What you should do: Starting with the line that contains "- **YouTube Integration**: Play" and stopping after the line that contains "- **Modern UI**: Clean, professional", return each line below exactly as written, with no others.
*** Begin section ***
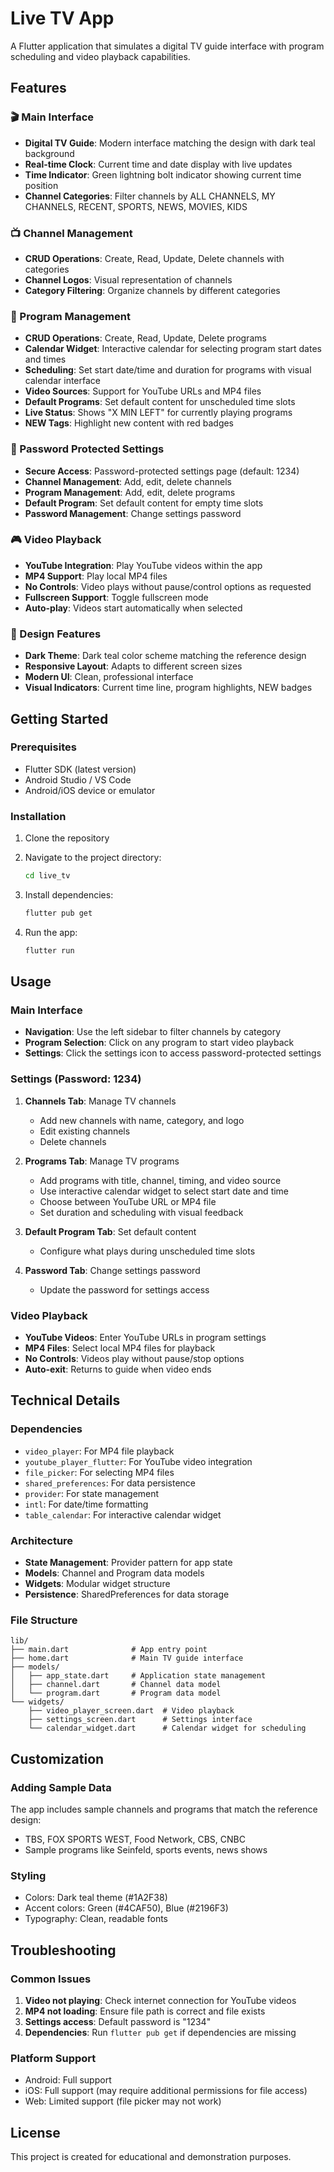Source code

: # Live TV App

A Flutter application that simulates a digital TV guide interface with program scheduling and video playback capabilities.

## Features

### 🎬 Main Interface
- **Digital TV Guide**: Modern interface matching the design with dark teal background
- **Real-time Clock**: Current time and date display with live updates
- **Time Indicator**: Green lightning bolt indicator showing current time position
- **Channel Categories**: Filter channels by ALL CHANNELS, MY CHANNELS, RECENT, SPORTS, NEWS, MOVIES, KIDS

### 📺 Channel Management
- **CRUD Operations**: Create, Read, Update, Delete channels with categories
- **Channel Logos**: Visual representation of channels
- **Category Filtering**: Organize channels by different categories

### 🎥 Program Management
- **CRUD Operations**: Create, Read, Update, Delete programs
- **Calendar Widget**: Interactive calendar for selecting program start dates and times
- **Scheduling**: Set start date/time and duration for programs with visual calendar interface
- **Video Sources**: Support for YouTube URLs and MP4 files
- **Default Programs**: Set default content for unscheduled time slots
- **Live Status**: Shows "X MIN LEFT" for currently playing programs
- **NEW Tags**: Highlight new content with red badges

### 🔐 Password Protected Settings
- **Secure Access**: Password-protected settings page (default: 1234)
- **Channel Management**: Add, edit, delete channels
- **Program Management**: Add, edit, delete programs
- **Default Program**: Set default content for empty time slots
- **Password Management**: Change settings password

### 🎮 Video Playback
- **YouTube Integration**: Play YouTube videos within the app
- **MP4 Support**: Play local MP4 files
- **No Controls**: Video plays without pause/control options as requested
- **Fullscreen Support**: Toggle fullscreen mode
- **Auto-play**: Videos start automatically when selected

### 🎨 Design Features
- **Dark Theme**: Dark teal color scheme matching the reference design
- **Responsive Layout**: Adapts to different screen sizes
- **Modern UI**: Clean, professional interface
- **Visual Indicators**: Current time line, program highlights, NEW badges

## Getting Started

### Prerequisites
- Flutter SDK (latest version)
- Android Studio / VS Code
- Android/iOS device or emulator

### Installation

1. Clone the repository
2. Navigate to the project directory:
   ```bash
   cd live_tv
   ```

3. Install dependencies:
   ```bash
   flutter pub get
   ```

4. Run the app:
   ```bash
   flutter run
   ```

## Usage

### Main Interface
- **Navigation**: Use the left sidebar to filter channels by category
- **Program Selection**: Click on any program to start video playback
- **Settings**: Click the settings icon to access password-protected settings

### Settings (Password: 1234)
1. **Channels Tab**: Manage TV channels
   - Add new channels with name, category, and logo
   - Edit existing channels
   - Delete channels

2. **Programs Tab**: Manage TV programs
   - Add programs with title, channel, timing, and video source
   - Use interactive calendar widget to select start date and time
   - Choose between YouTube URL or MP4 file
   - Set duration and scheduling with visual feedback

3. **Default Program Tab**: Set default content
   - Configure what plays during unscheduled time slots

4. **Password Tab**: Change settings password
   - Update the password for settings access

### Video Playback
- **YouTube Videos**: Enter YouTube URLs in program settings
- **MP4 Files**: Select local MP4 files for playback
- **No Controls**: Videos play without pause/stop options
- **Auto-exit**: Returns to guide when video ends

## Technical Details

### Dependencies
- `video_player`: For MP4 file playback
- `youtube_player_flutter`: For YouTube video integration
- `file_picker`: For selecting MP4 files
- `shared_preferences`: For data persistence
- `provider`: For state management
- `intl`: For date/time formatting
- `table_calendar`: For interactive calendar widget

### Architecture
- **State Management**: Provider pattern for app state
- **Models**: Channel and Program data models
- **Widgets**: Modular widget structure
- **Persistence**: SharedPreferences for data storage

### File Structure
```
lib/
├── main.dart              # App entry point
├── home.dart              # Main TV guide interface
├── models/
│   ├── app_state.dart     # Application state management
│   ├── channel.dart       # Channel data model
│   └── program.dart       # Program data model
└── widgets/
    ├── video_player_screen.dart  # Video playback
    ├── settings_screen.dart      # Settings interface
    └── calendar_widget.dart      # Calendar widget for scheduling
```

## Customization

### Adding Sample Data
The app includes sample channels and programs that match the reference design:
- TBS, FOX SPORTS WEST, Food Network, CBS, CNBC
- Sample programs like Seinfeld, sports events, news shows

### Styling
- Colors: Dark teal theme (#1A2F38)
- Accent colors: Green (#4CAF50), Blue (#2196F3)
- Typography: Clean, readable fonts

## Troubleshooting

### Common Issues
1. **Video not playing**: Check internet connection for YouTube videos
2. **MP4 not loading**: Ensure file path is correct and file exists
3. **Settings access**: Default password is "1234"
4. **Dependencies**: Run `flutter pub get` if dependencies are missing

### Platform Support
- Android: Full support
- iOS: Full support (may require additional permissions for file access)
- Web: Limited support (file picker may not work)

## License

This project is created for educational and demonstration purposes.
*** End section ***
*** Begin section ***
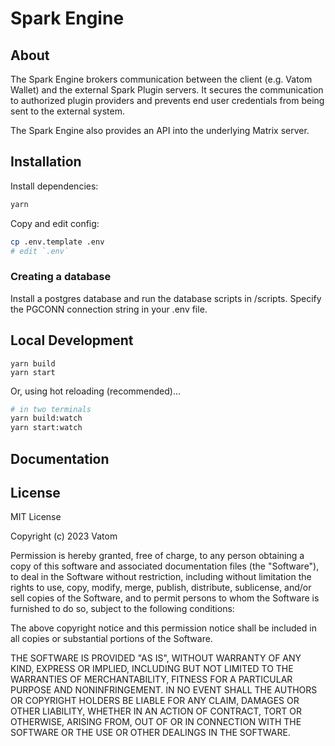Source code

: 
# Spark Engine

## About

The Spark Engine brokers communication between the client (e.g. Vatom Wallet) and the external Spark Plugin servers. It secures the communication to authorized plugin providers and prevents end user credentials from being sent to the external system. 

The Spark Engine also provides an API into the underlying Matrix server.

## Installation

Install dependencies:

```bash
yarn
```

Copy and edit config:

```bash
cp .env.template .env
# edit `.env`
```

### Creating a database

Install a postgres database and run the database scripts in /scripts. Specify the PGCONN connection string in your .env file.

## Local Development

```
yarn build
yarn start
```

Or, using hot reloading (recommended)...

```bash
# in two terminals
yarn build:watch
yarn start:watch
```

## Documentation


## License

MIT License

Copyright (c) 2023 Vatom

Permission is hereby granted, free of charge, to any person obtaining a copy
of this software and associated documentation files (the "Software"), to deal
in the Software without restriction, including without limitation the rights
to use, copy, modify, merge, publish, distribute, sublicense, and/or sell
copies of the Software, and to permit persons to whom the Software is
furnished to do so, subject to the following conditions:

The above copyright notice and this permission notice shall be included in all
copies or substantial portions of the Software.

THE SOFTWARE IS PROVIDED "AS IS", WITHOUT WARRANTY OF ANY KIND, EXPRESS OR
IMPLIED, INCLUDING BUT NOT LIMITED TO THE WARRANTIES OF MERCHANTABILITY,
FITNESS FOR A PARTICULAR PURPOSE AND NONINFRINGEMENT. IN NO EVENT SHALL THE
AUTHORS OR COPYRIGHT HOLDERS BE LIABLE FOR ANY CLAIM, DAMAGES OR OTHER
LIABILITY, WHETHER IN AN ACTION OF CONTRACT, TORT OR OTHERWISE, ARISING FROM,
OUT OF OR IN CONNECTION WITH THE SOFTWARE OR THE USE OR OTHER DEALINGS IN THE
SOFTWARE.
*** End section ***
Response area:
- **YouTube Integration**: Play YouTube videos within the app
- **MP4 Support**: Play local MP4 files
- **No Controls**: Video plays without pause/control options as requested
- **Fullscreen Support**: Toggle fullscreen mode
- **Auto-play**: Videos start automatically when selected

### 🎨 Design Features
- **Dark Theme**: Dark teal color scheme matching the reference design
- **Responsive Layout**: Adapts to different screen sizes
- **Modern UI**: Clean, professional interface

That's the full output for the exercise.